Collected data:

=== Begin Enclosure ===

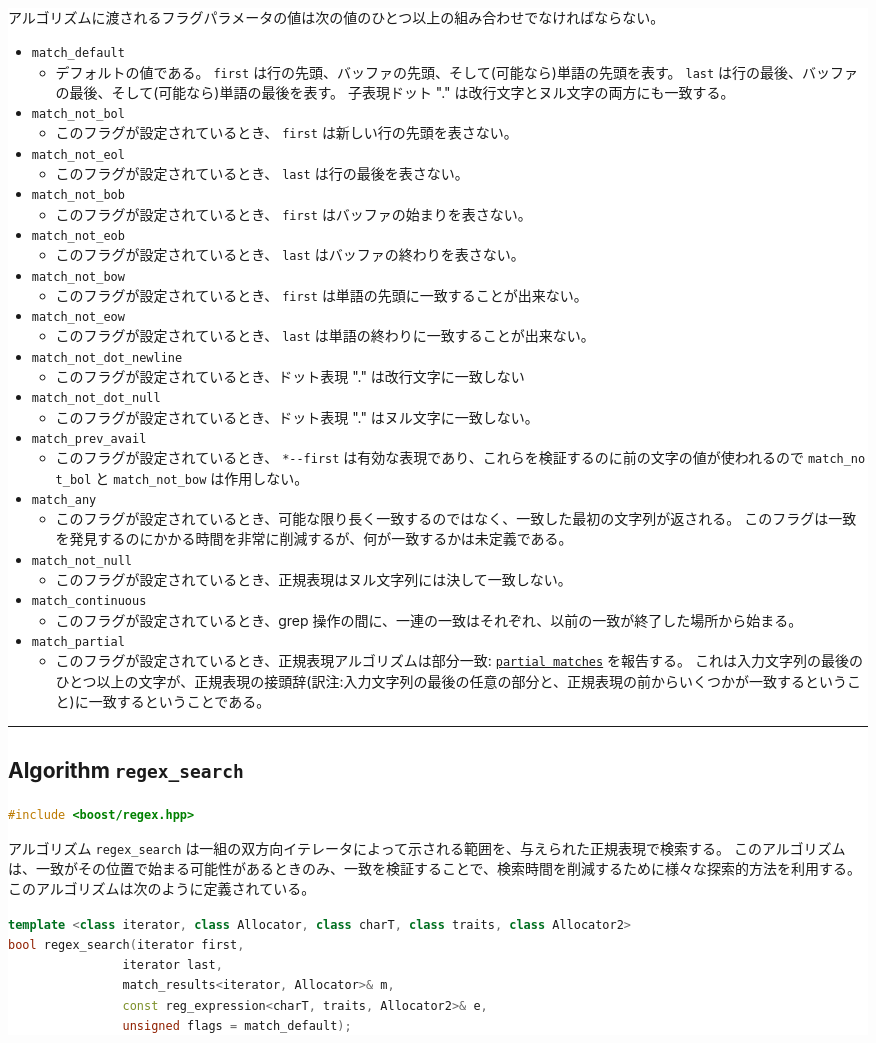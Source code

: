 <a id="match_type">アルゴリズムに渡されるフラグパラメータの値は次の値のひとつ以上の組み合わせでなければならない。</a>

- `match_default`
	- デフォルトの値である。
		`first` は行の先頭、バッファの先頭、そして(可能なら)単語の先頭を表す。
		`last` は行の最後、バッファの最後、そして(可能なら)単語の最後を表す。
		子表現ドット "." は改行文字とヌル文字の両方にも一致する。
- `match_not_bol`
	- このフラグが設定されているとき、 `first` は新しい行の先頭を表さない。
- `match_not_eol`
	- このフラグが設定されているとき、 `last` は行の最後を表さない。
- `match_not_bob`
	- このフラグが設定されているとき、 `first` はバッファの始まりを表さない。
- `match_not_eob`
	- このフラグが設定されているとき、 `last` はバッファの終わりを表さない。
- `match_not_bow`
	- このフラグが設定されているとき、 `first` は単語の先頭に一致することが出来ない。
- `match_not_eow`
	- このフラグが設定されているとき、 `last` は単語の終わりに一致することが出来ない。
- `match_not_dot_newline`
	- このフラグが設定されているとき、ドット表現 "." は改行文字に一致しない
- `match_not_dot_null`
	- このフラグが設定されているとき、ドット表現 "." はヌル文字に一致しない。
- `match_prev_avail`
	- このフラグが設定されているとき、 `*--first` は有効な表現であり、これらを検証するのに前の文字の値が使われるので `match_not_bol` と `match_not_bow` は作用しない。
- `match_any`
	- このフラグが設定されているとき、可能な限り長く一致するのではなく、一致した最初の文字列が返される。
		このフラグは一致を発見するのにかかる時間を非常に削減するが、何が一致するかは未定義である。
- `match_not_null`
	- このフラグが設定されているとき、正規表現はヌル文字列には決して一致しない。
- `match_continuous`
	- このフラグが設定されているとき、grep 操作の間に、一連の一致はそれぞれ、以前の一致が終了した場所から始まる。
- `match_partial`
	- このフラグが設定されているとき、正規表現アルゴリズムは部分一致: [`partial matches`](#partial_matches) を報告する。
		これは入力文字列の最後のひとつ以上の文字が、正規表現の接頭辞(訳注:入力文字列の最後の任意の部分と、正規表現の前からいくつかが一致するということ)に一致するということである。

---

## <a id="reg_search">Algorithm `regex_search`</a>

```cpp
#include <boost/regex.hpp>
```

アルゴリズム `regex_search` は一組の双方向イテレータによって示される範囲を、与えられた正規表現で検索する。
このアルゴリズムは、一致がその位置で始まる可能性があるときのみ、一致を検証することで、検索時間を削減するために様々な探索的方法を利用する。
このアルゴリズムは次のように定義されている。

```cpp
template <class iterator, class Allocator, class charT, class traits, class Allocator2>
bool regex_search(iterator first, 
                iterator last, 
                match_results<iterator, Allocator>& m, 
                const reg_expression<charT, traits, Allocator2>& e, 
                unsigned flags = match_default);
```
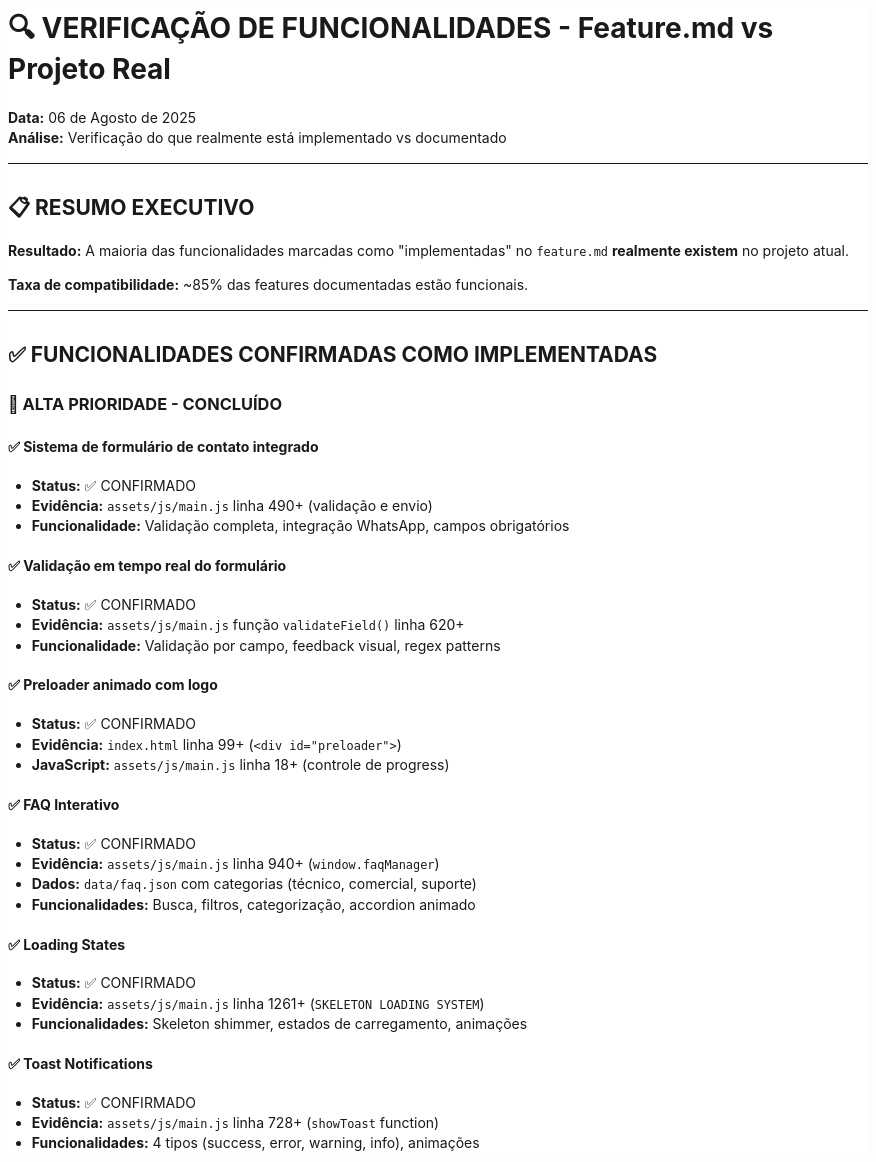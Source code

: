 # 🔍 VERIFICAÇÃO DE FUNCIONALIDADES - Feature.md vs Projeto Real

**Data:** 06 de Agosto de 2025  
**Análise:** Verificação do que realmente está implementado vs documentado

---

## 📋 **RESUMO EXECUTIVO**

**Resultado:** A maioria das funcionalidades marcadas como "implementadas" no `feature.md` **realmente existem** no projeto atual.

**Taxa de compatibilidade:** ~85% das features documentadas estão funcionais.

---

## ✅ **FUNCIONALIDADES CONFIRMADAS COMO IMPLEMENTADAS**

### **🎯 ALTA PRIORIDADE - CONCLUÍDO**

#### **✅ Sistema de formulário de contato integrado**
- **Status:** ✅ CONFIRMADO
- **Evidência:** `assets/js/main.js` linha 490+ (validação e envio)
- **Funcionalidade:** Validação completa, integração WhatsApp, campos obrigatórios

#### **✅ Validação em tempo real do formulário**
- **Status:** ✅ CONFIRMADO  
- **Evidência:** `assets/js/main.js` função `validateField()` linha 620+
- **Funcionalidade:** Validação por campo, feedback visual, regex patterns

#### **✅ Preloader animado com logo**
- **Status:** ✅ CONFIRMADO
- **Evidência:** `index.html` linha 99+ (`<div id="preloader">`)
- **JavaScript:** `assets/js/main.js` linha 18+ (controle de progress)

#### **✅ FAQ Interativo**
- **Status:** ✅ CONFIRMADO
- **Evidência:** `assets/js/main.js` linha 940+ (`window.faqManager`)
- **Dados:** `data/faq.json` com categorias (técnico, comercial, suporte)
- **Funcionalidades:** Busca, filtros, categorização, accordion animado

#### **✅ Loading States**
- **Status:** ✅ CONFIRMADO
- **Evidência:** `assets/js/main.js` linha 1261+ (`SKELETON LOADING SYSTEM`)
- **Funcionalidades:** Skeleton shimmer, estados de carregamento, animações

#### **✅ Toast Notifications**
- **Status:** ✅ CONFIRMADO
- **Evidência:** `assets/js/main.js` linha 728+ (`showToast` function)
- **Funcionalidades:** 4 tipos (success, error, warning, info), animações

=== End Enclosure ===

* **Task requirements**
Could you set down exactly the lines above, from the one containing "- **Funcionalidade:** Validação completa, integração" through the last, including both and nothing else?

* **Completed exercise**
- **Funcionalidade:** Validação completa, integração WhatsApp, campos obrigatórios

#### **✅ Validação em tempo real do formulário**
- **Status:** ✅ CONFIRMADO  
- **Evidência:** `assets/js/main.js` função `validateField()` linha 620+
- **Funcionalidade:** Validação por campo, feedback visual, regex patterns

#### **✅ Preloader animado com logo**
- **Status:** ✅ CONFIRMADO
- **Evidência:** `index.html` linha 99+ (`<div id="preloader">`)
- **JavaScript:** `assets/js/main.js` linha 18+ (controle de progress)

#### **✅ FAQ Interativo**
- **Status:** ✅ CONFIRMADO
- **Evidência:** `assets/js/main.js` linha 940+ (`window.faqManager`)
- **Dados:** `data/faq.json` com categorias (técnico, comercial, suporte)
- **Funcionalidades:** Busca, filtros, categorização, accordion animado

#### **✅ Loading States**
- **Status:** ✅ CONFIRMADO
- **Evidência:** `assets/js/main.js` linha 1261+ (`SKELETON LOADING SYSTEM`)
- **Funcionalidades:** Skeleton shimmer, estados de carregamento, animações

#### **✅ Toast Notifications**
- **Status:** ✅ CONFIRMADO
- **Evidência:** `assets/js/main.js` linha 728+ (`showToast` function)
- **Funcionalidades:** 4 tipos (success, error, warning, info), animações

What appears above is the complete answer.